*DIRECTIONS*
From the records below, please repeat exactly the line that has "przeglądarkę i wprowadź", the line that has "the *Startup.cs* file.</span></span>", and every line between them, and nothing else.

*INPUT*
------------------------------

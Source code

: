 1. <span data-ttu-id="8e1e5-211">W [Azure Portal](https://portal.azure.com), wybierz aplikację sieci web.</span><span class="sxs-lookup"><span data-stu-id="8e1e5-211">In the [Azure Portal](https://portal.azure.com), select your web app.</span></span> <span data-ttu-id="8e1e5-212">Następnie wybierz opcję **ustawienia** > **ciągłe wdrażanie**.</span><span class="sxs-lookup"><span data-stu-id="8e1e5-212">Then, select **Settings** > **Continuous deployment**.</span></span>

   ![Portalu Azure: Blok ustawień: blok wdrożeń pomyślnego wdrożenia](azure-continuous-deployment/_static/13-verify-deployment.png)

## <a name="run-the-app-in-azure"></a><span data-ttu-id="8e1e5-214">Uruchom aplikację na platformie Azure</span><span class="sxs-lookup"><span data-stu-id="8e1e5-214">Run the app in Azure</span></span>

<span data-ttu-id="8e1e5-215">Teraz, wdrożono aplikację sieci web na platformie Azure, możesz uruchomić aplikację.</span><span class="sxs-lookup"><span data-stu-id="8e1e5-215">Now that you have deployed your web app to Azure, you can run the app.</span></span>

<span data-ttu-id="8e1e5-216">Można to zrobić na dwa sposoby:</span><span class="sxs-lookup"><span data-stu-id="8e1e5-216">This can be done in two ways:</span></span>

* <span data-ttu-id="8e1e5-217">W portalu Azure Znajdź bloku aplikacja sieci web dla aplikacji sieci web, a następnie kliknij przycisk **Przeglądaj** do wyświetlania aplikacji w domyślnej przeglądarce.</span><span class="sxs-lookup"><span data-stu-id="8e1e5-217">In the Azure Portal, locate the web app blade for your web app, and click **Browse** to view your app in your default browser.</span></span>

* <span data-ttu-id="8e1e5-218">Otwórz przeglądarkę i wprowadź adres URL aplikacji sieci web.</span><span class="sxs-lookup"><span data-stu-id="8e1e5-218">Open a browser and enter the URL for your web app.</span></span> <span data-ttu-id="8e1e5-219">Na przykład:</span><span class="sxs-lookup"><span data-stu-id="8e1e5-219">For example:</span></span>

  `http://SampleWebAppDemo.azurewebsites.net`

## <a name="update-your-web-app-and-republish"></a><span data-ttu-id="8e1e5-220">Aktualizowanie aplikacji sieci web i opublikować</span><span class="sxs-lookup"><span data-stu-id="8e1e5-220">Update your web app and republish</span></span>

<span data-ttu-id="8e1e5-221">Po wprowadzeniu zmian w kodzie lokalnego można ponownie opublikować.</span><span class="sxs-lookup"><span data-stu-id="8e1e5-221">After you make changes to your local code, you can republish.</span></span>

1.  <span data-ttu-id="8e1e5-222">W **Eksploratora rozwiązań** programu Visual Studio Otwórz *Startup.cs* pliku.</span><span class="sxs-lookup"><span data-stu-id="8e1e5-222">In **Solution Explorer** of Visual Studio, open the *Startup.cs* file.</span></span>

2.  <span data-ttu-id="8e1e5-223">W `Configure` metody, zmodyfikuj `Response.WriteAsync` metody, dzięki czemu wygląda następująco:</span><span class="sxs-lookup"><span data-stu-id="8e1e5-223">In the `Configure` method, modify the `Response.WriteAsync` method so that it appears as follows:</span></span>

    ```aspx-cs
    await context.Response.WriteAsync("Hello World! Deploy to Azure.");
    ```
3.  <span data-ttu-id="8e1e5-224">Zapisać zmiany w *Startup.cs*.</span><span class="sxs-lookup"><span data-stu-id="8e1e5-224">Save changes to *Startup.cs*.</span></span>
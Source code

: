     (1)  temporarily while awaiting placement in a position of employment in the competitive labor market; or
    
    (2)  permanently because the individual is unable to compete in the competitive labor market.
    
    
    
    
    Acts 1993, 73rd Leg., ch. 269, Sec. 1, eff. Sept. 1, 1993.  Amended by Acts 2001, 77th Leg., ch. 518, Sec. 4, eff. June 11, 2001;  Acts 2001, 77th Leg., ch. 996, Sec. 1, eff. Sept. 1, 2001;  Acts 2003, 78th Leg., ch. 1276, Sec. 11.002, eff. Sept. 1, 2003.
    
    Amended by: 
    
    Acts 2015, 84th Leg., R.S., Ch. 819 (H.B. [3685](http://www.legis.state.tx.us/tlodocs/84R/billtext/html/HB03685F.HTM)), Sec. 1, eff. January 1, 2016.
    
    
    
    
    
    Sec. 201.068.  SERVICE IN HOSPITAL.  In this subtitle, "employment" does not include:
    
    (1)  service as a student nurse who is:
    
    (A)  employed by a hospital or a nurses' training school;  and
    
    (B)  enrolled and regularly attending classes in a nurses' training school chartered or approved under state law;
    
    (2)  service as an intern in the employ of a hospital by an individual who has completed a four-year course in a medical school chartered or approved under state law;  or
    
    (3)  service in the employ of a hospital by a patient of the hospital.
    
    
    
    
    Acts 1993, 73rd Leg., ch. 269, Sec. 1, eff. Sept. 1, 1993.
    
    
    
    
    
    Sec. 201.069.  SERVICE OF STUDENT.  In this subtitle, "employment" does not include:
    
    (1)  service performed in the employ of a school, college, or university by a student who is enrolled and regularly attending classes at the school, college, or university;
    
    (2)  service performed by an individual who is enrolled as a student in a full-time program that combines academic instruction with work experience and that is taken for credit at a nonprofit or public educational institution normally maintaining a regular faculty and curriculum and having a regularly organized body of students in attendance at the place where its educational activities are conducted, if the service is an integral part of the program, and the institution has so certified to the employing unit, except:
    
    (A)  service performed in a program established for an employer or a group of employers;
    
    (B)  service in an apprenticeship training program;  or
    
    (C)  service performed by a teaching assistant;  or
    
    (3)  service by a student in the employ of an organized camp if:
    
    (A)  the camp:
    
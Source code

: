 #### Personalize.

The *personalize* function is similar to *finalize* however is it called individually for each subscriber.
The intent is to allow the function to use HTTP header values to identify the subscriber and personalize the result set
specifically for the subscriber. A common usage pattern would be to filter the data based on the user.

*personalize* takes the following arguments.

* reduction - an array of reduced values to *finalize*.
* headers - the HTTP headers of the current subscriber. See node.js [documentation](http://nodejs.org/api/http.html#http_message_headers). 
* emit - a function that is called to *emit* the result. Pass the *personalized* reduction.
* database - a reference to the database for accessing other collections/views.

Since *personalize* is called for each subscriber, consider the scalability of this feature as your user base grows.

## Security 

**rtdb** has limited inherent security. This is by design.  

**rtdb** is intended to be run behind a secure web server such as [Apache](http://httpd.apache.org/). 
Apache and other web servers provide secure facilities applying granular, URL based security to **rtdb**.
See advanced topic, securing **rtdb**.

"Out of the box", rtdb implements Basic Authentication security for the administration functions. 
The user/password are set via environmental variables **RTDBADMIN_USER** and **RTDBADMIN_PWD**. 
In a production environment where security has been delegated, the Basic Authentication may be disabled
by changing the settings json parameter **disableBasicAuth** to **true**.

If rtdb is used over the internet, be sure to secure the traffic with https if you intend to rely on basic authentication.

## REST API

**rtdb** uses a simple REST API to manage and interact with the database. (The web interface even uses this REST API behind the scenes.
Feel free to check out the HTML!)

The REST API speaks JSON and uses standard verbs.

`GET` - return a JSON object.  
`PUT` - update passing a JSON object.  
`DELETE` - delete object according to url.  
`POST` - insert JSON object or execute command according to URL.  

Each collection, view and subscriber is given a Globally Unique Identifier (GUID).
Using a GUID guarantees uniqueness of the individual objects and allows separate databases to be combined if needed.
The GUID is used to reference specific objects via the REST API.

------------------------------

*WRITTEN RESPONSE*
* <span data-ttu-id="8e1e5-218">Otwórz przeglądarkę i wprowadź adres URL aplikacji sieci web.</span><span class="sxs-lookup"><span data-stu-id="8e1e5-218">Open a browser and enter the URL for your web app.</span></span> <span data-ttu-id="8e1e5-219">Na przykład:</span><span class="sxs-lookup"><span data-stu-id="8e1e5-219">For example:</span></span>

  `http://SampleWebAppDemo.azurewebsites.net`

## <a name="update-your-web-app-and-republish"></a><span data-ttu-id="8e1e5-220">Aktualizowanie aplikacji sieci web i opublikować</span><span class="sxs-lookup"><span data-stu-id="8e1e5-220">Update your web app and republish</span></span>

<span data-ttu-id="8e1e5-221">Po wprowadzeniu zmian w kodzie lokalnego można ponownie opublikować.</span><span class="sxs-lookup"><span data-stu-id="8e1e5-221">After you make changes to your local code, you can republish.</span></span>

1.  <span data-ttu-id="8e1e5-222">W **Eksploratora rozwiązań** programu Visual Studio Otwórz *Startup.cs* pliku.</span><span class="sxs-lookup"><span data-stu-id="8e1e5-222">In **Solution Explorer** of Visual Studio, open the *Startup.cs* file.</span></span>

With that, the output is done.